PROBLEM - Identify each line in the records below that contains the word "RADIATE", and copy it.
━━━ DATASET EXCERPTS
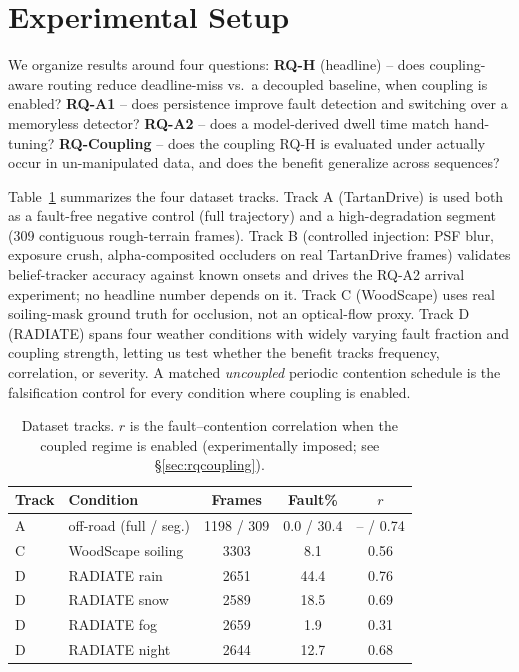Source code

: \documentclass[conference]{IEEEtran}
\begin{document}
\section{Experimental Setup}
\label{sec:experiments}

We organize results around four questions: \textbf{RQ-H} (headline)
-- does coupling-aware routing reduce deadline-miss vs.\ a decoupled
baseline, when coupling is enabled? \textbf{RQ-A1} -- does
persistence improve fault detection and switching over a memoryless
detector? \textbf{RQ-A2} -- does a model-derived dwell time match
hand-tuning? \textbf{RQ-Coupling} -- does the coupling RQ-H is
evaluated under actually occur in un-manipulated data, and does the
benefit generalize across sequences?

Table~\ref{tab:tracks} summarizes the four dataset tracks. Track A
(TartanDrive) is used both as a fault-free negative control (full
trajectory) and a high-degradation segment (309 contiguous
rough-terrain frames). Track B (controlled injection: PSF blur,
exposure crush, alpha-composited occluders on real TartanDrive
frames) validates belief-tracker accuracy against known onsets and
drives the RQ-A2 arrival experiment; no headline number depends on
it. Track C (WoodScape) uses real soiling-mask ground truth for
occlusion, not an optical-flow proxy. Track D (RADIATE) spans four
weather conditions with widely varying fault fraction and coupling
strength, letting us test whether the benefit tracks frequency,
correlation, or severity. A matched \emph{uncoupled} periodic
contention schedule is the falsification control for every condition
where coupling is enabled.

\begin{table}[htbp]
\caption{Dataset tracks. $r$ is the fault--contention correlation
when the coupled regime is enabled (experimentally imposed; see
\S\ref{sec:rqcoupling}).}
\label{tab:tracks}
\centering
\footnotesize
\setlength{\tabcolsep}{3pt}
\begin{tabular}{llccc}
\toprule
\textbf{Track} & \textbf{Condition} & \textbf{Frames} & \textbf{Fault\%} & \textbf{$r$} \\
\midrule
A & off-road (full / seg.) & 1198 / 309 & 0.0 / 30.4 & -- / 0.74 \\
C & WoodScape soiling      & 3303       & 8.1        & 0.56 \\
D & RADIATE rain           & 2651       & 44.4       & 0.76 \\
D & RADIATE snow           & 2589       & 18.5       & 0.69 \\
D & RADIATE fog            & 2659       & 1.9        & 0.31 \\
D & RADIATE night          & 2644       & 12.7       & 0.68 \\
\bottomrule
\end{tabular}
\end{table}
\end{document}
━━━━━━
TASK OUTPUT -
occlusion, not an optical-flow proxy. Track D (RADIATE) spans four
D & RADIATE rain           & 2651       & 44.4       & 0.76 \\
D & RADIATE snow           & 2589       & 18.5       & 0.69 \\
D & RADIATE fog            & 2659       & 1.9        & 0.31 \\
D & RADIATE night          & 2644       & 12.7       & 0.68 \\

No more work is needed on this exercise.